This week’s podcast of On Being is a rebroadcast of a 2016 conversation between host Krista Tippett and Dr. Robin Wall Kimmerer, botanist, author, professor, a member of the Citizen Potawatomi Nation and the founding director of the Center for Native Peoples and the Environment. Her books include Gathering Moss: A Natural and Cultural History of Mosses and Braiding Sweetgrass: Indigenous Wisdom, Scientific Knowledge, and the Teaching of Plants.
My background includes an education in various types of systems. I first studied naval engineering. Later I studied, clinical psychology, philosophy, and theology/divinity. I have also had a lifelong interest in physics. I have a profound curiosity of what factors affects how pieces of systems work/play together.
My background also includes some Native American heritage, time on farms and ranches and living for a time with the Tlingit Indian community. Most farmers, ranchers or any person or group who has lived in a direct, interdependent relationship with the earth has a profound appreciation for the fact that plants and animals “have a capacity to learn, to have a memory”. (Dr. Kimmerer). She says that when she started college the approach which was taught was to think of plants and other parts of nature as objects “whereas she thought of them as subjects”.
When I think of objects I think of something inanimate that serves a purpose, may provide a service or may even be a nuisance. When I think of a subject I think of something which has an ongoing purpose and story – something which interacts with all of creation.
In Native American cultures one’s relationship with animals, plants and all parts of the universe is interactional and thus sacred. One is constantly reminded to be grateful for the relationships and to actively give back; to take no part of the universe for granted.
Oxford dictionary gives one definition of relationship as “The way in which two or more people or groups regard and behave towards each other.” I am suggesting that one has a host of relationships with mother earth, one’s body, the food we eat, and the energy. The dance one does in a relationship has both short and long-term consequences.
It is easy for us humans, particularly when one does not have a daily intimate relationship with plants, animals or even other people to act as if we are the actors or other people animals, plans and even minerals are that on which we act. We may not, for example think about what happens after one ingests a Red Bull, a Happy Meal, an alcoholic drink or some form of nicotine; what happens in the chemical factory within our body or what happens to one’s brain which then affects how one treats others which, in turn, affects how one treats mother earth which …. All these parts of the system(s) then talk back to the individual and the rest of the universe.

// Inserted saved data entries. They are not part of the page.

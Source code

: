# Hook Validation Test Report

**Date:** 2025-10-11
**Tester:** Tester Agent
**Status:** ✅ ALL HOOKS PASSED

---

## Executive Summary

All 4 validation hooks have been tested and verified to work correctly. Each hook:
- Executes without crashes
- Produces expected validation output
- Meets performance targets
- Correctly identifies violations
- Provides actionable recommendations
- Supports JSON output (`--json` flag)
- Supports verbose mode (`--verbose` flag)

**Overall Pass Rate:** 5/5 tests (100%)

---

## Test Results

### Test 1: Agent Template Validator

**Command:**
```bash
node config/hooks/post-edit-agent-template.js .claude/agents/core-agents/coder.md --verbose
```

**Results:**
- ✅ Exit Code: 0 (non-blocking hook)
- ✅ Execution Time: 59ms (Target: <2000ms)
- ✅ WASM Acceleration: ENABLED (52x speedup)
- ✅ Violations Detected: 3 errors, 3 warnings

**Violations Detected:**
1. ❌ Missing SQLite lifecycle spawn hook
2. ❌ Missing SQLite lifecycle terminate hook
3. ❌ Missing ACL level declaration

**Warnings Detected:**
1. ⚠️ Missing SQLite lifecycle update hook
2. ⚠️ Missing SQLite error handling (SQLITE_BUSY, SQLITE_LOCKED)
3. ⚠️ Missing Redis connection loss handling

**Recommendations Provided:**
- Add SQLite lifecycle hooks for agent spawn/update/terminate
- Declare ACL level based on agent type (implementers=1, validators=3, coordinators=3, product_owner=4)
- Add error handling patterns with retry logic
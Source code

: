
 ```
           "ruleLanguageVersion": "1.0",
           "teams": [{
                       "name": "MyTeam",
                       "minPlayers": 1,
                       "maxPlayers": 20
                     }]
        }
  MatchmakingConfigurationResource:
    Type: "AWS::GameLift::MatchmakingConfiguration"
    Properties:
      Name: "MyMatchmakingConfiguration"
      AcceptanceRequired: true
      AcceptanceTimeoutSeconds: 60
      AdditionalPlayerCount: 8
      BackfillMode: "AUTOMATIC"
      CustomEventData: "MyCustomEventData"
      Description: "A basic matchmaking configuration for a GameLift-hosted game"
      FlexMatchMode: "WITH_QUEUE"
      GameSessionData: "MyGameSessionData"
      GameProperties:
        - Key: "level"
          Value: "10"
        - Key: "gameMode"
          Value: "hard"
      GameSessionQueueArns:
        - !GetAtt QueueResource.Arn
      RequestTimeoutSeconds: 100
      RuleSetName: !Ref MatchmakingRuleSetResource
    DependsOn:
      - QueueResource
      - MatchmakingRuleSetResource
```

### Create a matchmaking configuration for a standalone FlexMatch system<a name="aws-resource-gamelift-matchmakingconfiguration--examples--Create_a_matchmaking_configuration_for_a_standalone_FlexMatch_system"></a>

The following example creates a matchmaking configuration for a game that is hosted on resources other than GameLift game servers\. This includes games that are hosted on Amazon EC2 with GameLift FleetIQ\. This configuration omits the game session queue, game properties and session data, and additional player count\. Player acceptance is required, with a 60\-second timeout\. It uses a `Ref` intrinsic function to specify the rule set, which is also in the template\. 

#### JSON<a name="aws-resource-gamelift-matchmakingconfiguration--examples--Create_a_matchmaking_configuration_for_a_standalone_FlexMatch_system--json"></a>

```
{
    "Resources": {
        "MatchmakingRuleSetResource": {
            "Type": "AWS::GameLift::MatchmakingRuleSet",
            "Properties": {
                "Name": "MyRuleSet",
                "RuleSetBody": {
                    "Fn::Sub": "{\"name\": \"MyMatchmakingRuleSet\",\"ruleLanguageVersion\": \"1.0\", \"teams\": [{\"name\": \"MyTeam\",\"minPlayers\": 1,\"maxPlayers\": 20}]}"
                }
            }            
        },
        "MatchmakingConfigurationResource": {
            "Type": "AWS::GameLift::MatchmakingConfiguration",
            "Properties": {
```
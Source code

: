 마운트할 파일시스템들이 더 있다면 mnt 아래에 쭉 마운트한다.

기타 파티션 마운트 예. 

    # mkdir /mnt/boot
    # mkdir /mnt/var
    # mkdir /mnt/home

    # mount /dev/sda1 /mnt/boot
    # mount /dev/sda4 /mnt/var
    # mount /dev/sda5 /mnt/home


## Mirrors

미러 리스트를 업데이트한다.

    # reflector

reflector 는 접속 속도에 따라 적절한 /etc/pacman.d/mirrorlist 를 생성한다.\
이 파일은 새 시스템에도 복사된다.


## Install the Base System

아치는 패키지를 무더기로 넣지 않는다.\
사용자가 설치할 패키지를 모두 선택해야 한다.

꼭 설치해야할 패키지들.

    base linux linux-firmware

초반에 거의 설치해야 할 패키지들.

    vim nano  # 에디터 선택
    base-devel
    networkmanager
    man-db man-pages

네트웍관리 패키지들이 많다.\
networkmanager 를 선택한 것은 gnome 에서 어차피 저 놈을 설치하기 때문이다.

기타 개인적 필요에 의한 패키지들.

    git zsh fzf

Much of what I do with those who hire me as a counselor/therapist is guiding individuals, families and groups in thinking about the interactional nature of all relationships and then adjusting one’s intentions regarding the various relationships. What happens when I eat certain foods, when I treat my partner as an object whose primary job is to serve me, or when I ingest alcohol or other recreational drugs? How do my decisions affect other people, plants, animals and even the air that I breathe? How does using certain pesticides affect other parts of the ecology?
When Dr. Kimmerer studies the relationship between moss and rocks she is studying a very important part of the universe. As the moss breaks down the rock which goes back to particles of sand which in turn affect the soil which in turn affects plants one begins to appreciate the living nature of the moss, the rock and the relationship itself.
As one begins to be more intentional about how every behavior affects one’s partner, co-worker, store clerk, extended family members, those we might label the stranger, the plants, other animals and even the rocks one begins to live in the realm of the sacred.